Assignment: Search term "subsubsection": copy each line of the data containing it.

Working data:
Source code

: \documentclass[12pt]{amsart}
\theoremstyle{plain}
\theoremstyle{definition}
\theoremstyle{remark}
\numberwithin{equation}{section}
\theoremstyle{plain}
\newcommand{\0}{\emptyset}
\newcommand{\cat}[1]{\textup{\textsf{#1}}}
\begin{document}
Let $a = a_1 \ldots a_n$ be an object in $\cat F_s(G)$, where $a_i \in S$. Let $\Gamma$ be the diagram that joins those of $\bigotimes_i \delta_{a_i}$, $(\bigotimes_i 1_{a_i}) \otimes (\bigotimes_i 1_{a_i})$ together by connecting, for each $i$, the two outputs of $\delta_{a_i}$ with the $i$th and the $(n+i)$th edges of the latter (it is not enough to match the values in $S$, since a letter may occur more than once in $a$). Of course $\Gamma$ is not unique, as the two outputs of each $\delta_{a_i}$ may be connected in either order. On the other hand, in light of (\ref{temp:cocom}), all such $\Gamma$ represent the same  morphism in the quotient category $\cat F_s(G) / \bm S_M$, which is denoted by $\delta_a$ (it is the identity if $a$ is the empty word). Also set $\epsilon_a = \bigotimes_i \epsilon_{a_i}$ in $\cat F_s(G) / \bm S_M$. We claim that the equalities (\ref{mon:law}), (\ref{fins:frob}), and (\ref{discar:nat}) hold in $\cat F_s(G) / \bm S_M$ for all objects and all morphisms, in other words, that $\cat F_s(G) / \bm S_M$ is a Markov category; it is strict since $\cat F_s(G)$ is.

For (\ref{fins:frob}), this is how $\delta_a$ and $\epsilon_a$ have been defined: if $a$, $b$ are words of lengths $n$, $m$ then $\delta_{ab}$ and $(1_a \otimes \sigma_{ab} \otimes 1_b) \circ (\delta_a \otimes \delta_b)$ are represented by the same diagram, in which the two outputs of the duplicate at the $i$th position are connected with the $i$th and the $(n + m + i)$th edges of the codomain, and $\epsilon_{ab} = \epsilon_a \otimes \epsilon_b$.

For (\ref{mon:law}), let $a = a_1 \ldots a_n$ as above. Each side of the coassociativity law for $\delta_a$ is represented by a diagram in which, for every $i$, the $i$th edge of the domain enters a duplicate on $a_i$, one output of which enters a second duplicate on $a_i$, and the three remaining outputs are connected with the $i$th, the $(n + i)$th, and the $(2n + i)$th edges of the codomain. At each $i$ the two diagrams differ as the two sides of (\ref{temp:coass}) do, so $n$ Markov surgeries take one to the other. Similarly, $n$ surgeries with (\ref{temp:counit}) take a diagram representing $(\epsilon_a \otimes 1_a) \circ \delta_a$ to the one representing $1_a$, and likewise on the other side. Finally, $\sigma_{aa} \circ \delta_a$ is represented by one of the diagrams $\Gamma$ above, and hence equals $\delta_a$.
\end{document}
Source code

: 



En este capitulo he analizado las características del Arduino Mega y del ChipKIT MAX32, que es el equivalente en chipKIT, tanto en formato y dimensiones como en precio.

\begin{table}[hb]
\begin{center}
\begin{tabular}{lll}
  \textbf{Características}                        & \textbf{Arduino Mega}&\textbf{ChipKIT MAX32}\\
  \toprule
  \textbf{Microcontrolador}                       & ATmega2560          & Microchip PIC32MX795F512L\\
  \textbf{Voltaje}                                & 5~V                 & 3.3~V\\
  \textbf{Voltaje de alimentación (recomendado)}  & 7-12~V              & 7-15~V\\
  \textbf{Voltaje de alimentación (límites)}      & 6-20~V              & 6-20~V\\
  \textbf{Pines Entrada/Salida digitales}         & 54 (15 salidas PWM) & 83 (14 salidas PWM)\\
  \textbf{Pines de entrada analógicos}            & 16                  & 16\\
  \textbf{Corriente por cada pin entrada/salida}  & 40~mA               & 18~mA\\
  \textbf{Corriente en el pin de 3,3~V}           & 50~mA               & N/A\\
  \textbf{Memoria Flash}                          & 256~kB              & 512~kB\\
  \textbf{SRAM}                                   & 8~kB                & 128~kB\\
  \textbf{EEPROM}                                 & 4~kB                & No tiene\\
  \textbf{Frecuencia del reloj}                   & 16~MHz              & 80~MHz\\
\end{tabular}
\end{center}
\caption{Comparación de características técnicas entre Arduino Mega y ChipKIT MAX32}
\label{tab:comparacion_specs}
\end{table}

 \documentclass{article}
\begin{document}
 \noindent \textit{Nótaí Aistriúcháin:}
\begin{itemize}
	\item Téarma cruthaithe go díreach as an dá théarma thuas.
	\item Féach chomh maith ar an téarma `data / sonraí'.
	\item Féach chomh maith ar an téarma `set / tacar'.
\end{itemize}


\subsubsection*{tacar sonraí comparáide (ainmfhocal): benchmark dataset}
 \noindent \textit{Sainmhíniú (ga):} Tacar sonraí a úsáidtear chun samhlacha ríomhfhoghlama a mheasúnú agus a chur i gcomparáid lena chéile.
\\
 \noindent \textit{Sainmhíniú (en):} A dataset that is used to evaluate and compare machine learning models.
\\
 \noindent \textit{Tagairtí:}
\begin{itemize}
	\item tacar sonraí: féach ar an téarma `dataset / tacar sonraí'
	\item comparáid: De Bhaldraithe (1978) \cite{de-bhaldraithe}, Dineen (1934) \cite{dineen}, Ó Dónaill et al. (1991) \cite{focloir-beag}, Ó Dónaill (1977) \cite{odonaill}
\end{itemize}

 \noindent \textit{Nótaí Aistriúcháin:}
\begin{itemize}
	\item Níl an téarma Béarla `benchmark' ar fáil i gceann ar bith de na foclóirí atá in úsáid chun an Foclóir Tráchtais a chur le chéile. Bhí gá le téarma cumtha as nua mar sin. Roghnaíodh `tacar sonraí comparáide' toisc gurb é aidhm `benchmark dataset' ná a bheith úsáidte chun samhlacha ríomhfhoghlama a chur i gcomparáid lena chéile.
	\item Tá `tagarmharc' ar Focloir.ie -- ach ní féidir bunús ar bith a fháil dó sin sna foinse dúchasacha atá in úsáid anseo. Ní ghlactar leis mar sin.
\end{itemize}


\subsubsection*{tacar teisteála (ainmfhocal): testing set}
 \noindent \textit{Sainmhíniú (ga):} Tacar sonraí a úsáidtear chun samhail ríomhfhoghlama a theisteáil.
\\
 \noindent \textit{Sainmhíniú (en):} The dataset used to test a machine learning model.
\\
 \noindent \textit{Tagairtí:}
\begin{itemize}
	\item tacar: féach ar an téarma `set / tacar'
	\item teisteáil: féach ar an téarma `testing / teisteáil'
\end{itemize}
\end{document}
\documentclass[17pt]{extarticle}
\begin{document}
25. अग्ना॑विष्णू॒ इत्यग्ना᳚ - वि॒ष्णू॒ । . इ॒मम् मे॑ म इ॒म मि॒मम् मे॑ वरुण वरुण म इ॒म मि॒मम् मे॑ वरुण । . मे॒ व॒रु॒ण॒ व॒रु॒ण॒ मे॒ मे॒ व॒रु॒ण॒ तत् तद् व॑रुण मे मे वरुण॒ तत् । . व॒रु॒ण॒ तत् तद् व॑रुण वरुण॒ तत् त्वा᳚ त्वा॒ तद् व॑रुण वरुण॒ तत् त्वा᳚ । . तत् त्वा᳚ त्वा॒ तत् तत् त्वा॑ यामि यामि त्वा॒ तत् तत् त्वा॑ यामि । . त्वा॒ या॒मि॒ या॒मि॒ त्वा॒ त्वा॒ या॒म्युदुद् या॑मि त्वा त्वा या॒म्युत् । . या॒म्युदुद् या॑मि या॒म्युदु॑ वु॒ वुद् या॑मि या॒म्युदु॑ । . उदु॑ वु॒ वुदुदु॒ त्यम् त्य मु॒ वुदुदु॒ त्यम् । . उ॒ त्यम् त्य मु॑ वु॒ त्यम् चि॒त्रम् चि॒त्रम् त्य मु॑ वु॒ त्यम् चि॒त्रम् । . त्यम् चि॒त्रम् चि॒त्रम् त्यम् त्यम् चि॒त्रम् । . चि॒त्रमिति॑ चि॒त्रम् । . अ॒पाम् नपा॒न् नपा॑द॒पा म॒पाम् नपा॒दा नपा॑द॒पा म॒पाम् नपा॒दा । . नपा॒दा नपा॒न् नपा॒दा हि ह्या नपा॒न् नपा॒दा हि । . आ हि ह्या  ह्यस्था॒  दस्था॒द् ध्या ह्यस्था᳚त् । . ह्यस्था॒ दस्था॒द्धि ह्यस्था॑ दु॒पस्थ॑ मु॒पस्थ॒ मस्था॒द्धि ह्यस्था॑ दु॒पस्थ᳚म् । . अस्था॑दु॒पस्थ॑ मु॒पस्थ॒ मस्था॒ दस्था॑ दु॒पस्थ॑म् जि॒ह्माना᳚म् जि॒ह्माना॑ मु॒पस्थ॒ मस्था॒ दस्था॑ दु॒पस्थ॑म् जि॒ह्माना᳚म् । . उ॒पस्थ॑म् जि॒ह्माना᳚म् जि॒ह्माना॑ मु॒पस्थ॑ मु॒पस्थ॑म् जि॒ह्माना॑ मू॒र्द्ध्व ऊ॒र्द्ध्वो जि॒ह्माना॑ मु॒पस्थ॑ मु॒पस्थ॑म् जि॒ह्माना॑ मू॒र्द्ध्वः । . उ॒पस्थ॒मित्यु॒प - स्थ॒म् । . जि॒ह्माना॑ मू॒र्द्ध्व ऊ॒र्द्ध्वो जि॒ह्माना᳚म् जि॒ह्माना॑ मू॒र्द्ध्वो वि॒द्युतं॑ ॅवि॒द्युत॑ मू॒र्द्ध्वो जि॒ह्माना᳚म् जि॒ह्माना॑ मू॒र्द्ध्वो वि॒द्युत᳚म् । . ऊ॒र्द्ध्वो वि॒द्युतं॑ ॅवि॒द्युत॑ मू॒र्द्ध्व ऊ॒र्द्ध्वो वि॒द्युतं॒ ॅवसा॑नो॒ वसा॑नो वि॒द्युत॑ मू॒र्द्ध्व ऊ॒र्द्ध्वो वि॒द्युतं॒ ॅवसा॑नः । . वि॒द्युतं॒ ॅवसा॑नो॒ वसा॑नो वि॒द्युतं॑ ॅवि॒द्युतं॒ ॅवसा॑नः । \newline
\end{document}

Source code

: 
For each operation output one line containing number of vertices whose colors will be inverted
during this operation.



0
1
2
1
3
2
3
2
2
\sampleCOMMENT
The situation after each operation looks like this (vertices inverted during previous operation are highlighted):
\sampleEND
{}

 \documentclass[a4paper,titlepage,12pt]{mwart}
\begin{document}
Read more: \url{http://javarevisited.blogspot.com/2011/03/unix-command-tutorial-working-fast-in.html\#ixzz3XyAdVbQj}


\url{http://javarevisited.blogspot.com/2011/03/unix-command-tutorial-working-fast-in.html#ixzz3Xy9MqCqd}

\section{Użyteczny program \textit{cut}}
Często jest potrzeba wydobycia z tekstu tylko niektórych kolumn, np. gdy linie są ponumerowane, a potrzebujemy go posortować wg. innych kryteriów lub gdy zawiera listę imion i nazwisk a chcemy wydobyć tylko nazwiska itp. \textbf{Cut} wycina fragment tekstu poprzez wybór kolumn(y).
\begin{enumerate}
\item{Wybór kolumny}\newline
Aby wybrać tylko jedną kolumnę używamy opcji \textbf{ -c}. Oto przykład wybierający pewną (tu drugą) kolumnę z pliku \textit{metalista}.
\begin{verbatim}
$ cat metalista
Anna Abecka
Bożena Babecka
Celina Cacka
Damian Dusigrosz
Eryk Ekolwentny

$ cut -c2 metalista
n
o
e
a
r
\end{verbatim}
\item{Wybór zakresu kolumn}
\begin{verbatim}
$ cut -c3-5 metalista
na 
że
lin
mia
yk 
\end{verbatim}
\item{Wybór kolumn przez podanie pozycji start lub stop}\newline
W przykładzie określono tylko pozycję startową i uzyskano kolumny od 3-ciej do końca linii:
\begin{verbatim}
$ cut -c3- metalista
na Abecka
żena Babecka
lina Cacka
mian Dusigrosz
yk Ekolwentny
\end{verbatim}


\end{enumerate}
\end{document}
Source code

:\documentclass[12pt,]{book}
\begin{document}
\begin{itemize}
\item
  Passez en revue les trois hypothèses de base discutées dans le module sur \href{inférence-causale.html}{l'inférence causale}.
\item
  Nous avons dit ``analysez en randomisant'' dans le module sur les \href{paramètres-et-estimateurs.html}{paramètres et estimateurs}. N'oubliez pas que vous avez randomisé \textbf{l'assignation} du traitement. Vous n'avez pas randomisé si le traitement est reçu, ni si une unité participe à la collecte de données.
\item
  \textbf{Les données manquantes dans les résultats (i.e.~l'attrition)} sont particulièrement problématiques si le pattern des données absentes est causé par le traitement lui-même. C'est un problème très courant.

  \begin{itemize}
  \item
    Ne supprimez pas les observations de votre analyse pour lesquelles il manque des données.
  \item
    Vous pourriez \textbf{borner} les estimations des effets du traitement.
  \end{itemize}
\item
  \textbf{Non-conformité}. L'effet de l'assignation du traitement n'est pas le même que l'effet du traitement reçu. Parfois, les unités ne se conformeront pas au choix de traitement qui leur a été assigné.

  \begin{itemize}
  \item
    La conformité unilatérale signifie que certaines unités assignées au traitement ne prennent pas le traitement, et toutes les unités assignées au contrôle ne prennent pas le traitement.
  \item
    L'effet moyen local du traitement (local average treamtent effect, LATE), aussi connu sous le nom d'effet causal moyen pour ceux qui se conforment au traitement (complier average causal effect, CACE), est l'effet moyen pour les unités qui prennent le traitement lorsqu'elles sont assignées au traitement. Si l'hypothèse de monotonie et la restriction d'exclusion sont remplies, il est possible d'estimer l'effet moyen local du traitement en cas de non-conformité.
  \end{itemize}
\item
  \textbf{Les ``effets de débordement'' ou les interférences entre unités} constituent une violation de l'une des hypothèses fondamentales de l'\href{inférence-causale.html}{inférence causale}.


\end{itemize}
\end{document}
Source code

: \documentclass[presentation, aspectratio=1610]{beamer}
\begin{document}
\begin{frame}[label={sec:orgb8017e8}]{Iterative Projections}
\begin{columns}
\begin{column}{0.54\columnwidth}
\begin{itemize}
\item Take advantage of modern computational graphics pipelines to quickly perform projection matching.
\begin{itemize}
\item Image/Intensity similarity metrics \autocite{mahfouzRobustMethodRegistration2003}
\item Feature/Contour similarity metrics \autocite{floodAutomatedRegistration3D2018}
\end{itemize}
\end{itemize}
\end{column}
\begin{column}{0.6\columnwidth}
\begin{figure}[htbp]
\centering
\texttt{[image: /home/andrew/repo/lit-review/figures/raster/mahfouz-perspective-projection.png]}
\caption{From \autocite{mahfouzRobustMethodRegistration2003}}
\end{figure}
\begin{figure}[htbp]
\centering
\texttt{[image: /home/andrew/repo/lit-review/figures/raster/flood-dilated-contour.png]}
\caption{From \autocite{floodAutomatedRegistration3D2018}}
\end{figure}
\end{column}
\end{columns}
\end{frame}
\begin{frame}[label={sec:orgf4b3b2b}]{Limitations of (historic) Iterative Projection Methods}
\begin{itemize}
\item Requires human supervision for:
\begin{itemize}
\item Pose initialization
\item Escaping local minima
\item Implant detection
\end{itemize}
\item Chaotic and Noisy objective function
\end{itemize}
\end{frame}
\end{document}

Completed exercise:
\subsubsection*{tacar sonraí comparáide (ainmfhocal): benchmark dataset}
\subsubsection*{tacar teisteála (ainmfhocal): testing set}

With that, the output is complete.